Пендерецкий с особой остротой и болью относился к теме холокоста. Он родился и вплоть до юношеской поры проживал в небольшом городке Дэмбица, неподалеку от Освенцима. Окна квартиры, где обитала семья Пендерецких, выходили на ратушную площадь. Именно здесь в 1942 году произошел геноцид еврейского населения. Невзирая на запрет старших, девятилетний Кшиштоф пробрался на чердак и с ужасом наблюдал за ликвидацией еврейского гетто, а потом еще долгие годы переживал в своих снах этот кошмар. Нет ничего удивительного в том, что после успешного композиторского взлета и успехов, произошедших в начале 1960-х, уже в 1963 году наконец нашла выход после пережитого в детстве острейшая экспрессионистская реакция.
Речь о «Бригаде смерти», которая задумывалась как радиоопера, но в итоге получилась получасовая радиопередача для чтеца и магнитной ленты. Источником текста стал подлинный документ – дневник чудом спасшегося из концлагеря подо Львовом молодого еврея Леона Величкера (Leon Wieliczker). Он принадлежал к так называемой Бригаде смерти (Sonderkommando 1005). Жуткие, дикие описания в дневнике Величкера процесса сжигания десятков тысяч трупов были опубликованы в 1946 году Центральной еврейской исторической комиссией (Centralna Žydowska Komisja Historyczna). Литератор Ежи Смотер (Jerzy Smoter) на основе этого дневника приготовил либретто. Его «каталог ужасов» – не плод воображения художника-экспрессиониста, а подлинный документ, не имеющий ничего общего с эпатажем. Хотя сперва и производит именно такое впечатление.
В произведении использован известный в истории экспрессионизма метод: переход натурализма в сферу вселенского зла. Переход этот либо мгновенный, как в «Бригаде» или оратории “Dies irae”, либо постепенный, наращивающий и демонизирующий инфернальные события, затягивающие героя или героев в фатальную, роковую «воронку» (оперы «Люденские демоны», «Черная маска»).
В дневнике Величкера передана страшная деградация человека, поглощаемого кошмаром действительности. Последние строки, выбранные для финала произведения: «…выхватывает ребенка из рук матери. Берет его за ножки и разбивает о дерево. Кровавые останки бросает в огонь». Трагизм существования и самое ужасное – бессилие человека перед бессмысленной жестокостью себе подобных – об этом хотел «кричать» автор радиооперы. Отметим также сходную трактовку образов человеческого насилия – и бессилия перед ними в разных сферах польского искусства и литературы послевоенного времени (живопись А. Врублевского, поэзия и драматургия Т. Ружевича, проза Т. Боровского, театр Е. Гротовского и др.).

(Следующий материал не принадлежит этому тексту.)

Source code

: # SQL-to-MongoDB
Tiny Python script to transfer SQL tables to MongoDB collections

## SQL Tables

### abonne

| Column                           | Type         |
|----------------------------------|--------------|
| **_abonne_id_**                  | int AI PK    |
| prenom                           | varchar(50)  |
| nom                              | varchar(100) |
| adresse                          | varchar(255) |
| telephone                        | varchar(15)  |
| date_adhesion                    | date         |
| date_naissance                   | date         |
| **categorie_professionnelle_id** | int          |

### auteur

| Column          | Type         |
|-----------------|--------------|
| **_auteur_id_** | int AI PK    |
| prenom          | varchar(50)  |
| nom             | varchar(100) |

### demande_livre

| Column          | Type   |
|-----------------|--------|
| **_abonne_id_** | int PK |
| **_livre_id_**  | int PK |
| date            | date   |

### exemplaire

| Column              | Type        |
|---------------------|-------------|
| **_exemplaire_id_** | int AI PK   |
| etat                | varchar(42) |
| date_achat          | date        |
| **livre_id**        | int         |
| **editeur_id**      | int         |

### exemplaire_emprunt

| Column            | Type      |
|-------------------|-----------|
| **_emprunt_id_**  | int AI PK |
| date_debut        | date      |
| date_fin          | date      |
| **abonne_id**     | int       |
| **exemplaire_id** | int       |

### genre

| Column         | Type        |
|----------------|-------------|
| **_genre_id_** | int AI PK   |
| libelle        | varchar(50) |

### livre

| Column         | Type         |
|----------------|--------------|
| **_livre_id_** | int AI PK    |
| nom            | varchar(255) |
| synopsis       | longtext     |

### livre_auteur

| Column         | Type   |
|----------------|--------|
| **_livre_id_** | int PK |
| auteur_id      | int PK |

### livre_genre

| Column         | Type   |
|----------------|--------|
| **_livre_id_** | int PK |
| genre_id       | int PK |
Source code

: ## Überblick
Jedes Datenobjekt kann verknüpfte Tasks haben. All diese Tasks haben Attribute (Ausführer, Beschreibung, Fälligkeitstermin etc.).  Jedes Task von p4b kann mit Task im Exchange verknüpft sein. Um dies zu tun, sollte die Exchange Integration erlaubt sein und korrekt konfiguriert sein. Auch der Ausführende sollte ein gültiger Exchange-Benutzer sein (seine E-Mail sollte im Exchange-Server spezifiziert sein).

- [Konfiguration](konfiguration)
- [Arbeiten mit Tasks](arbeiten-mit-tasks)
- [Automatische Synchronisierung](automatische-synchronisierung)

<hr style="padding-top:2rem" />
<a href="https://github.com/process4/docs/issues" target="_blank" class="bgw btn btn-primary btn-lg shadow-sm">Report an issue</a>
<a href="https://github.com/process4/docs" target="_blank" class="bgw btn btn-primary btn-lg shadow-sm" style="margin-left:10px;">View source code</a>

Премьера «Бригады смерти» состоялась в январе 1964 года в Варшаве на концерте Польского музыкального издательства (чтец – выдающийся актер Тадеуш Ломницкий (Tadeusz Lomnicki), музыкальное оформление – электронное, созданное в Экспериментальной студии Польского радио. Звуки, сопровождающие чтеца, транслировались из динамиков; два рефлектора проецировали два цвета – мертвенно-голубой и кричаще-красный. «Зрители не знали, как реагировать на ужасы бесстрастного документального текста и агрессивность звуковой электроники, вторгающейся в текст с ничем не ограниченной формой протеста»3. Аплодисментов не было. После гробового молчания люди поднялись и покинули зал.
Обложка книги Леона Величкера «Бригада смерти»
Сразу же после исполнения произведения в прессе завязалась широкая и остронегативная по отношению к автору дискуссия, в которой участвовали самые видные представители искусства и литературы. В ответ на беспощадную критику композитор был вынужден снять это сочинение из своего каталога, однако совершенно был с такой оценкой не согласен. Много позже, в 2012 году, когда я завершала свою монографию о Пендерецком, состоялось мое интервью с ним 28 мая («На пороге 80-летия»)4. Вот цитата оттуда: «Дневник Величкера <…> (который) читать страшно и дико, был переиздан в 2012 году, в 70-ю годовщину трагедии, и в этот же день была исполнена моя опера. <…> Еще одним аргументом в пользу того, что опера имеет право на жизнь, стал факт ее исполнения на <…> “Варшавской осени” 2011 года, где она в конкурсе произведений заняла первое место. Так что, видимо, я был прав»5. В другом интервью, данном М. Томашевскому в начале XXI века, композитор также отстаивает свой экспрессионизм, не соглашаясь с предлагаемой умеренностью выразительных средств: «Несомненно, это произведение воздействует подобно удару по голове, но этого было не избежать»6.